Simply put, we really needed help, and I prayed the people I had come to know over the years would be able to offer some financial love. My mom has never asked for help, so this was out of our comfort zone but very much necessary. I joked that some people at Princeton had coats that costed more than our rent and could still spend money on vacations in a pandemic. They could surely help us “common” folk out. 

Immediately, people started to share our campaign and money streamed into my Venmo. We couldn't believe it! People I hadn’t talked to in years or had met in passing were more than willing to give. Within two days, people had given enough for us to cover our rent, utilities, and then some for the next month. We were secure. Funnily enough, those who donated were not those I knew to be affluent but those who identified themselves as FLI. When I told my mom, she wasn’t surprised.

 “Those who know what it’s like to struggle know the value of what it means to help,” she said.

Less than a month later, she had physically recovered, and we were still trying to financially recover.
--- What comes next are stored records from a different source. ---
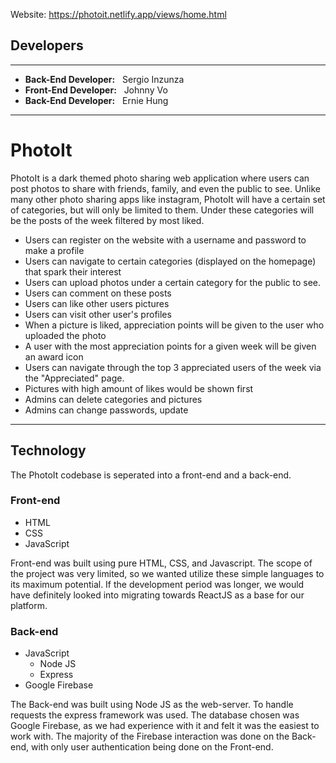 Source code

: Website: https://photoit.netlify.app/views/home.html

## Developers
---
* **Back-End Developer:** &nbsp; Sergio Inzunza
* **Front-End Developer:** &nbsp; Johnny Vo
* **Back-End Developer:** &nbsp; Ernie Hung
---
# PhotoIt
PhotoIt is a dark themed photo sharing web application where users can post photos to share with friends, family, and even the public to see. Unlike many other photo sharing apps like instagram, PhotoIt will have a certain set of categories, but will only be limited to them. Under these categories will be the posts of the week filtered by most liked.

* Users can register on the website with a username and password to make a profile
* Users can navigate to certain categories (displayed on the homepage) that spark their interest
* Users can upload photos under a certain category for the public to see.
* Users can comment on these posts
* Users can like other users pictures
* Users can visit other user's profiles
* When a picture is liked, appreciation points will be given to the user who uploaded the photo
* A user with the most appreciation points for a given week will be given an award icon
* Users can navigate through the top 3 appreciated users of the week via the "Appreciated" page.
* Pictures with high amount of likes would be shown first
* Admins can delete categories and pictures
* Admins can change passwords, update

---
## Technology
The PhotoIt codebase is seperated into a front-end and a back-end.
### Front-end
* HTML
* CSS
* JavaScript

Front-end was built using pure HTML, CSS, and Javascript. The scope of the project was very limited, so we wanted utilize these simple languages to its maximum potential. If the development period was longer, we would have definitely looked into migrating towards ReactJS as a base for our platform.


### Back-end
* JavaScript
    * Node JS
    * Express
* Google Firebase

The Back-end was built using Node JS as the web-server. To handle requests the express framework was used. The database chosen was Google Firebase, as we had experience with it and felt it was the easiest to work with. The majority of the Firebase interaction was done on the Back-end, with only user authentication being done on the Front-end.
I shared another person’s community aid request on my social media. My mom immediately asked me for this person’s Venmo and sent what she could. When I asked her why, she simply said that she didn’t know where we would be if people hadn’t helped us. It was up to us to help who we could, in whatever way we could. 

This broke my heart. While I was grateful for everyone who donated, why did the FLI community support us when they were also surely working to make ends meet? If the affluent can openly post about going on trips, living on Manhattan’s Upper West Side, and all things bougie, why do those who can’t afford to engage with the world in this way give more?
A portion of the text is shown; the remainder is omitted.